What does an “OOTB” configuration mean?
OOTB makes assumptions about a number of ITSM tool capabilities:
- The basic workflows contained within the toolset will be adequate to meet the needs of the organisation
- The organisation will be following generally accepted best practices in ITSM, such as those described in ITIL. In most organisations this is true, however, I have come across some cases where the organisation have created their own process models which are not closely aligned with the ITIL ideals
- If the OOTB workflows differ from those currently used by the customer, they will be able to easily adopt them, and adapt existing processes and ways of working to OOTB model
- The organisation will be able to bring about the relevant cultural changes necessary to ensure adoption of the new processes, particularly where these affect end-users
It is true that the basic workflows provided by the service providers within their toolsets are fairly simple in nature. These might meet the needs of some customer environments but will require further configuration if they are to meet the needs of organisations with any level of process or organisational complexity.
Examples where configuration would be required are in the areas of technical and business approvals for changes and requests. Commonly, the logic behind this workflow is complex and will seldom be met by a one-dimensional approval model commonly found in many tool’s OOTB configurations.
So, should we ignore claims of OOTB configuration by toolset vendors?
I think a level of pragmatism is required. I think it is delusional to expect a fully OOTB implementation as a level of configuration is inevitable.

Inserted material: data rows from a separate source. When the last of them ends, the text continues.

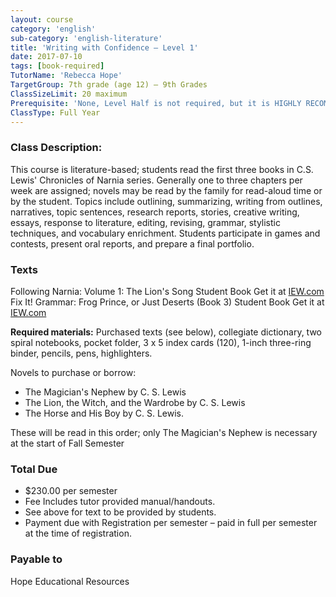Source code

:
 ```yaml
---
layout: course
category: 'english'
sub-category: 'english-literature'
title: 'Writing with Confidence – Level 1'
date: 2017-07-10
tags: [book-required]
TutorName: 'Rebecca Hope'
TargetGroup: 7th grade (age 12) – 9th Grades
ClassSizeLimit: 20 maximum
Prerequisite: 'None, Level Half is not required, but it is HIGHLY RECOMMENDED before Level 1'
ClassType: Full Year
---
```


### Class Description:
This course is literature-based; students read the first three books in C.S. Lewis' Chronicles of Narnia series. Generally one to three chapters per week are assigned; novels may be read by the family for read-aloud time or by the student. Topics include outlining, summarizing, writing from outlines, narratives, topic sentences, research reports, stories, creative writing, essays, response to literature, editing, revising, grammar, stylistic techniques, and vocabulary enrichment. Students participate in games and contests, present oral reports, and prepare a final portfolio.
### Texts
Following Narnia: Volume 1: The Lion's Song Student BookGet it at [IEW.com](http://iewcom)Fix It! Grammar: Frog Prince, or Just Deserts (Book 3) Student BookGet it at [IEW.com](http://iewcom)**Required materials:** Purchased texts (see below), collegiate dictionary, two spiral notebooks, pocket folder, 3 x 5 index cards (120), 1-inch three-ring binder, pencils, pens, highlighters.Novels to purchase or borrow:* The Magician's Nephew by C. S. Lewis* The Lion, the Witch, and the Wardrobe by C. S. Lewis* The Horse and His Boy by C. S. Lewis.These will be read in this order; only The Magician's Nephew is necessary at the start of Fall Semester

### Total Due
* $230.00 per semester
* Fee Includes tutor provided manual/handouts.
* See above for text to be provided by students.
* Payment due with Registration per semester – paid in full per semester at the time of registration.

### Payable to
Hope Educational Resources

However, this shouldn’t prevent prospective ITSM toolset customers looking for implementation accelerators, such as process models, data models and templates. These should be implemented where it is possible to do so. It is vital that these are understood as a base-level of configuration, which will be adapted over time, to meet the needs of the organisation. After all, the barrier to the implementation of many ITSM toolset is adoption by its users. This will only be exacerbated if the users are presented with a toolset which does not adequately reflect existing ways of working, or worse still, represents a step backwards, or fails to facilitate the automation of common tasks.
I strongly believe that tools automate processes. Tools should not exert too much influence over processes and ways of working. We should configure tools to automate processes as much as possible, but not at the expense of adoption and usage of the tools.
Once implemented, ongoing evolution of the toolset is inevitable. However, care must be taken to ensure appropriate change control over the toolset, to prevent customisations being implemented which introduce version-locking issues, over complication and high maintenance overhead.